> **WORK REQUEST**
From the data below, copy exactly the lines that lie between the one holding "2. It will install" and the one holding "If you need", including both, and nothing more.
[Start of section]
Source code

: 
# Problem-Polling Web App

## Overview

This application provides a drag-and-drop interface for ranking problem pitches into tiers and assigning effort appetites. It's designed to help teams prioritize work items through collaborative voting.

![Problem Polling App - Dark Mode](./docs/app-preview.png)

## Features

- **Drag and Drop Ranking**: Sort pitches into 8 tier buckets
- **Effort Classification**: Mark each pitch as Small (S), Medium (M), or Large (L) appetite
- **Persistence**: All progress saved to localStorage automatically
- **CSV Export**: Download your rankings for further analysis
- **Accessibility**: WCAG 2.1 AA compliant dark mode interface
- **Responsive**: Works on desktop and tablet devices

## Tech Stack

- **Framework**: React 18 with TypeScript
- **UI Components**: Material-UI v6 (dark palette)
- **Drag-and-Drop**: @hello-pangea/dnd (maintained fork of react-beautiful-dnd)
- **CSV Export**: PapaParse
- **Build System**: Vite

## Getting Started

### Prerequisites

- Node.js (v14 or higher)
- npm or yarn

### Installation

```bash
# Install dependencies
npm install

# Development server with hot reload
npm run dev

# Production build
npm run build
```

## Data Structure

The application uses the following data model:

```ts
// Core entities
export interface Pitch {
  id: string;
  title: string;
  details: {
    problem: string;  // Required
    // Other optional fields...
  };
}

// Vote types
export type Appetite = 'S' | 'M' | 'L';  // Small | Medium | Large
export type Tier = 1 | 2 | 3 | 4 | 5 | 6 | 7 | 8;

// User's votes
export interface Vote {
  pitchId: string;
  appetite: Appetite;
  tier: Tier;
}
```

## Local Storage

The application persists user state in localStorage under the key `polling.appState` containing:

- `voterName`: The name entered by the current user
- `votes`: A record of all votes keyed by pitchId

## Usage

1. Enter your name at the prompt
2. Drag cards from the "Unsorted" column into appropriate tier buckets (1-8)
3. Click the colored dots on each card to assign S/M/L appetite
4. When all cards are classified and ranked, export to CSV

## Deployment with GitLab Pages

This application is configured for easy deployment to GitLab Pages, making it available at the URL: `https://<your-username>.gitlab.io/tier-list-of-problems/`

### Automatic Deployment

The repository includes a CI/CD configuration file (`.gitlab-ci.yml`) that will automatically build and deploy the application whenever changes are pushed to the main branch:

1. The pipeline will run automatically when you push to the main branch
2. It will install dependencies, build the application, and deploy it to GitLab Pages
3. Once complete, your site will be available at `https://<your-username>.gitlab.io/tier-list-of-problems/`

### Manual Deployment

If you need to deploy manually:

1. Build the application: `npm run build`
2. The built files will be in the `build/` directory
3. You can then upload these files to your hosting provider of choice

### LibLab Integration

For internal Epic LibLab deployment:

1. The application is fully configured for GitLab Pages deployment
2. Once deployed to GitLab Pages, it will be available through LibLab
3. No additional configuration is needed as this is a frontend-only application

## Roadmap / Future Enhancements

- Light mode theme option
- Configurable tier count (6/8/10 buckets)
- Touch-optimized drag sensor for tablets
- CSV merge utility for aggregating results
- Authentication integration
[End of section]
> **EXERCISE ANSWER**
2. It will install dependencies, build the application, and deploy it to GitLab Pages
3. Once complete, your site will be available at `https://<your-username>.gitlab.io/tier-list-of-problems/`

### Manual Deployment

If you need to deploy manually:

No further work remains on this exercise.